The tract of unused B.C. Hydro land between Haultain Street and Kings Road is not a park, it’s just been treated like one for more than 60 years.
The land is bordered on the west side by fast-flowing Bowker Creek and a uniform stand of trees that follow a well-used path along the creek. Some consider it a dog park. Essentially it is a dog park. Officially, it isn’t, however, and there is a growing concern about exactly what the land might be used for if, in fact, BC Hydro plans to offload the land.
Rumours abound that the land has been sold. One Facebook reader said it was sold to a local Victoria developer. Ted Olynyk, the community relations manager for BC Hydro on Vancouver Island, had to laugh when he was recently told it had been sold to a developer in Vancouver.

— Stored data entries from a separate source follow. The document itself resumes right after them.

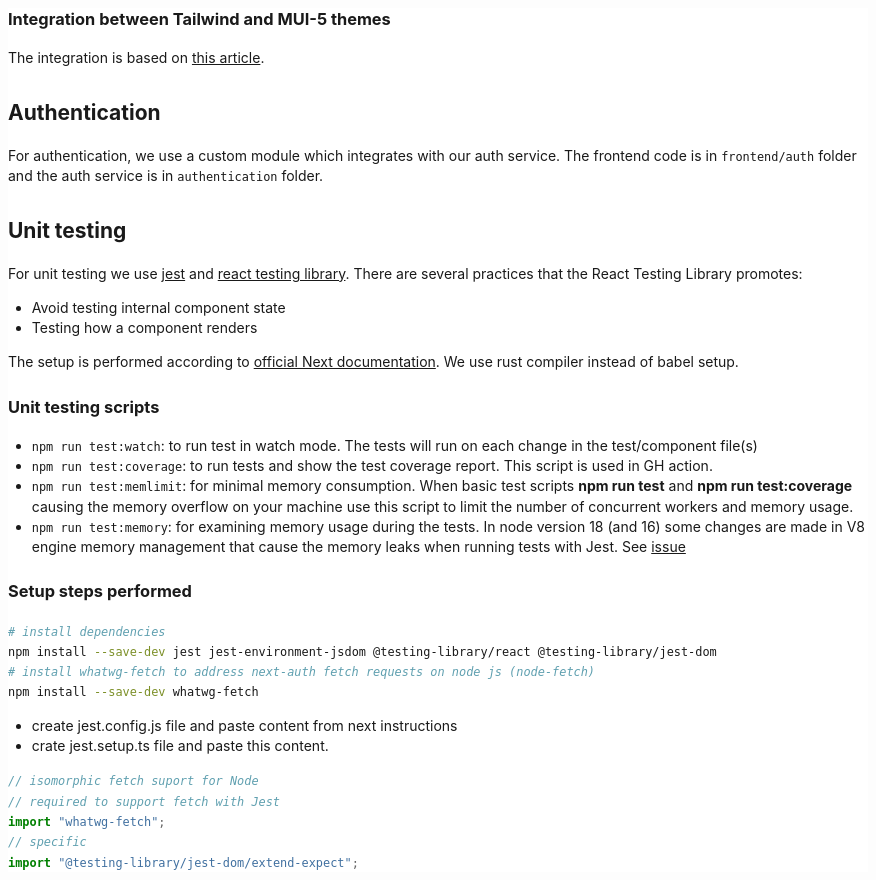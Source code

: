 ### Integration between Tailwind and MUI-5 themes

The integration is based on [this article](https://medium.com/@akarX23/a-full-setup-of-next-js-with-redux-tailwind-material-ui-pwa-and-docker-c33bdceadce5).

## Authentication

For authentication, we use a custom module which integrates with our auth service. The frontend code is in `frontend/auth` folder and the auth service is in `authentication` folder.

## Unit testing

For unit testing we use [jest](https://jestjs.io/docs/getting-started) and [react testing library](https://testing-library.com/docs/react-testing-library/intro/).
There are several practices that the React Testing Library promotes:

- Avoid testing internal component state
- Testing how a component renders

The setup is performed according to [official Next documentation](https://nextjs.org/docs/testing#setting-up-jest-with-the-rust-compiler). We use rust compiler instead of babel setup.

### Unit testing scripts

- `npm run test:watch`: to run test in watch mode. The tests will run on each change in the test/component file(s)
- `npm run test:coverage`: to run tests and show the test coverage report. This script is used in GH action.
- `npm run test:memlimit`: for minimal memory consumption. When basic test scripts **npm run test** and **npm run test:coverage** causing the memory overflow on your machine use this script to limit the number of concurrent workers and memory usage.
- `npm run test:memory`: for examining memory usage during the tests. In node version 18 (and 16) some changes are made in V8 engine memory management that cause the memory leaks when running tests with Jest. See [issue](https://github.com/facebook/jest/issues/11956)

### Setup steps performed

```bash
# install dependencies
npm install --save-dev jest jest-environment-jsdom @testing-library/react @testing-library/jest-dom
# install whatwg-fetch to address next-auth fetch requests on node js (node-fetch)
npm install --save-dev whatwg-fetch

```

- create jest.config.js file and paste content from next instructions
- crate jest.setup.ts file and paste this content.

```javascript
// isomorphic fetch suport for Node
// required to support fetch with Jest
import "whatwg-fetch";
// specific
import "@testing-library/jest-dom/extend-expect";
```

However, there is no such plan to date, said Olynyk.
“It’s essentially private property that’s been left un-fenced since the 1950s,” Olynyk said. “It’s not a park. It was bought as part of our future planning process to help meet future growth in the area. It’s been kept by BC Hydro with the possibility of putting up a substation there.”

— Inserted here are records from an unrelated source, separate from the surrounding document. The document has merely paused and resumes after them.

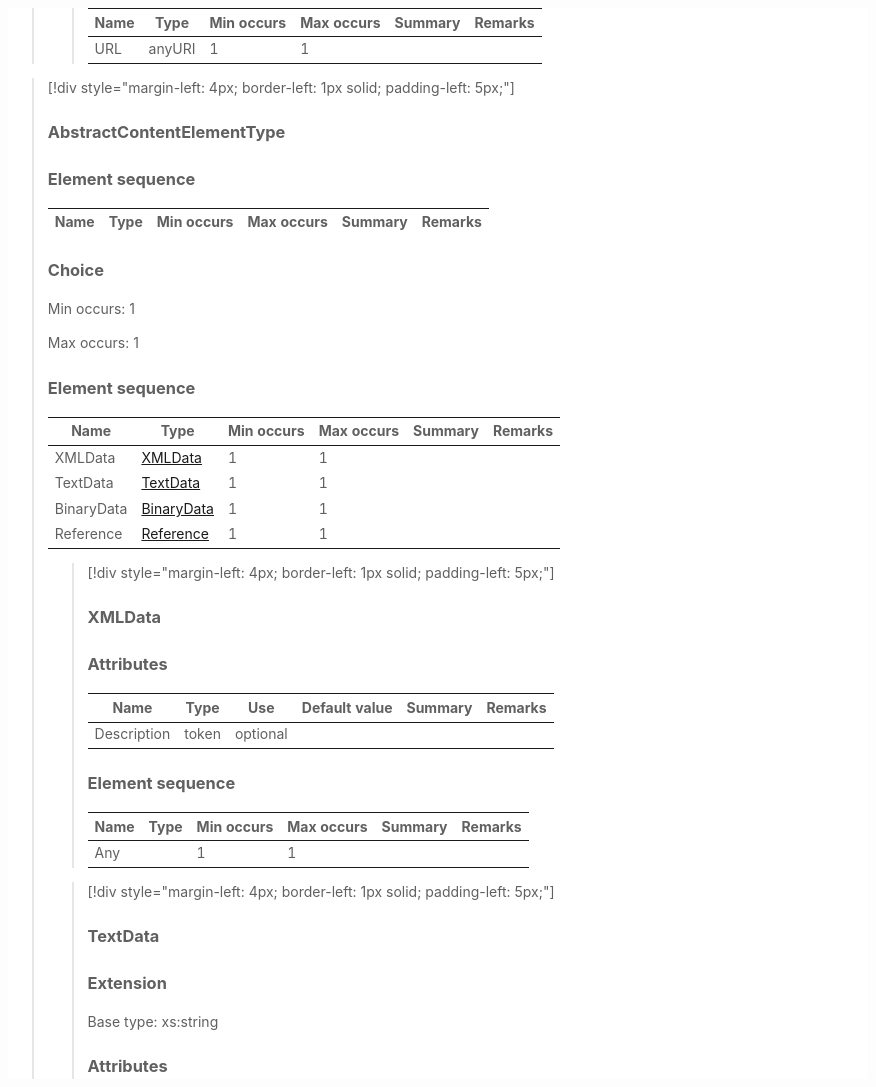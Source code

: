 > > Name|Type|Min occurs|Max occurs|Summary|Remarks
> > ---|---|---|---|---|---
> > URL|anyURI|1|1||
> >
> >
>
>

>[!div style="margin-left: 4px; border-left: 1px solid; padding-left: 5px;"]
>
> <a name='AbstractContentElementType'></a>
>
> ### AbstractContentElementType
>
> ### Element sequence
>
> Name|Type|Min occurs|Max occurs|Summary|Remarks
> ---|---|---|---|---|---
>
> ### Choice
>
> Min occurs: 1
>
> Max occurs: 1
> ### Element sequence
>
> Name|Type|Min occurs|Max occurs|Summary|Remarks
> ---|---|---|---|---|---
> XMLData|[XMLData](#XMLData)|1|1||
> TextData|[TextData](#TextData)|1|1||
> BinaryData|[BinaryData](#BinaryData)|1|1||
> Reference|[Reference](#Reference)|1|1||
>
> >[!div style="margin-left: 4px; border-left: 1px solid; padding-left: 5px;"]
> >
> > <a name='XMLData'></a>
> >
> > ### XMLData
> >
> > ### Attributes
> >
> > Name|Type|Use|Default value|Summary|Remarks
> > ---|---|---|---|---|---
> > Description|token|optional|||
> >
> > ### Element sequence
> >
> > Name|Type|Min occurs|Max occurs|Summary|Remarks
> > ---|---|---|---|---|---
> > Any||1|1||
> >
> >
>
> >[!div style="margin-left: 4px; border-left: 1px solid; padding-left: 5px;"]
> >
> > <a name='TextData'></a>
> >
> > ### TextData
> >
> > ### Extension
> >
> > Base type: xs:string
> >
> > ### Attributes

BC Hydro revisits its land assets annually and as of 2017, there are no plans for the Haultain plot to be a substation. It is also not on the open market. However, there have been past inquiries and proposals made to B.C. Hydro about the land. About 10 years ago, B.C. Ambulance Services inquired about leasing part of the land, which is zoned for institutional use. That never went through.
Therefore, locals who’ve spent a lifetime cutting through the land can be forgiven if they were unaware that it is not a park. BC Hydro even spends money to maintain it, cutting the grass.

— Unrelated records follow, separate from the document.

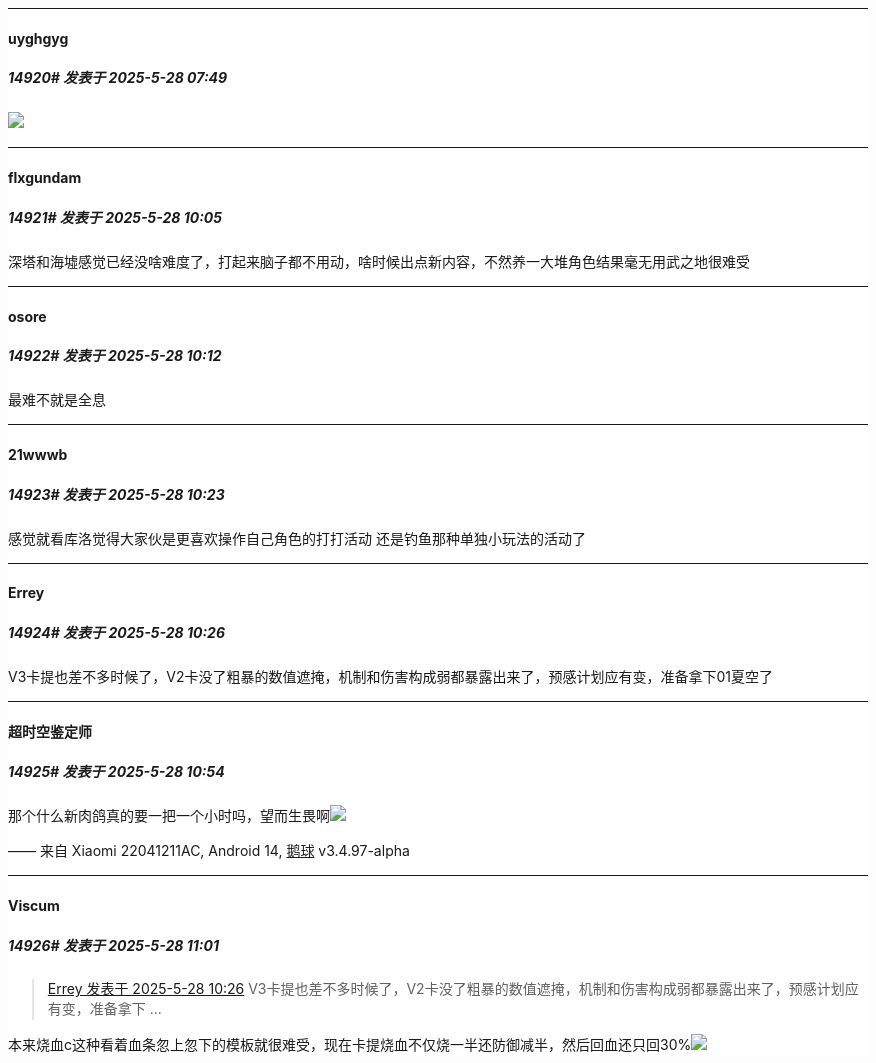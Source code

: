 
*****

####  uyghgyg  
##### 14920#       发表于 2025-5-28 07:49

<img src="https://p.sda1.dev/24/1c0f5804839d400777908bc5f5e9e715/image.jpg" referrerpolicy="no-referrer">


*****

####  flxgundam  
##### 14921#       发表于 2025-5-28 10:05

深塔和海墟感觉已经没啥难度了，打起来脑子都不用动，啥时候出点新内容，不然养一大堆角色结果毫无用武之地很难受


*****

####  osore  
##### 14922#       发表于 2025-5-28 10:12

最难不就是全息


*****

####  21wwwb  
##### 14923#       发表于 2025-5-28 10:23

感觉就看库洛觉得大家伙是更喜欢操作自己角色的打打活动 还是钓鱼那种单独小玩法的活动了

*****

####  Errey  
##### 14924#       发表于 2025-5-28 10:26

V3卡提也差不多时候了，V2卡没了粗暴的数值遮掩，机制和伤害构成弱都暴露出来了，预感计划应有变，准备拿下01夏空了


*****

####  超时空鉴定师  
##### 14925#       发表于 2025-5-28 10:54

那个什么新肉鸽真的要一把一个小时吗，望而生畏啊<img src="https://static.stage1st.com/image/smiley/face2017/068.png" referrerpolicy="no-referrer">

—— 来自 Xiaomi 22041211AC, Android 14, [鹅球](https://www.pgyer.com/xfPejhuq) v3.4.97-alpha


*****

####  Viscum  
##### 14926#       发表于 2025-5-28 11:01

<blockquote><a href="httphttps://stage1st.com/2b/forum.php?mod=redirect&amp;goto=findpost&amp;pid=67857826&amp;ptid=2059881" target="_blank">Errey 发表于 2025-5-28 10:26</a>
V3卡提也差不多时候了，V2卡没了粗暴的数值遮掩，机制和伤害构成弱都暴露出来了，预感计划应有变，准备拿下 ...</blockquote>
本来烧血c这种看着血条忽上忽下的模板就很难受，现在卡提烧血不仅烧一半还防御减半，然后回血还只回30%<img src="https://static.stage1st.com/image/smiley/face2017/001.png" referrerpolicy="no-referrer">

“When people find out it’s not protected, that it’s not a park, they are surprised,” said Caleb Horn, former vice-president of Camosun Community Association. “When we were doing our community envisioning for the CCA, that land was identified as of great importance to the locals.”
Many people in nearby Oak Bay also consider the land as an important greenspace, including Coun. Michelle Kirby.
“First and foremost I hope it remains a greenspace and that whatever happens, it respects the 100-year Bowker Creek plan,” Kirby said. “We want to retain the goal of seeing salmon return to the creek.”
However, the region is in a housing crisis, so it wouldn’t be ‘so terrible’ if it was sold for development, though it would be really hard for the neighbourhood to accept it as anything other than a park, Kirby said.
“It’s not an empty space that isn’t used, it’s well used, it meets all the criteria in my mind as something to be acquired as parkland.”
Internet chat forums past (Reddit), and present (Facebook) show there is a long history of use for the greenspace. Teens once referred to it as the Hydro Park, a place to drink booze in the 1970s and waste away the afternoon using the rope swing over Bowker Creek.
If B.C. Hydro ever does consider the land as surplus, it would follow a Crown process where other Crown corporations would have access to the land first. After that, it’s uncertain if Saanich or the CRD could purchase the land, through the CRD land acquisition fund.
If it was sold it would have to be at a price acceptable to B.C. Hydro, Olynyk said.
“B.C. Hydro is held accountable by a [province worth] of ratepayers who would want market value,” Olynyk said.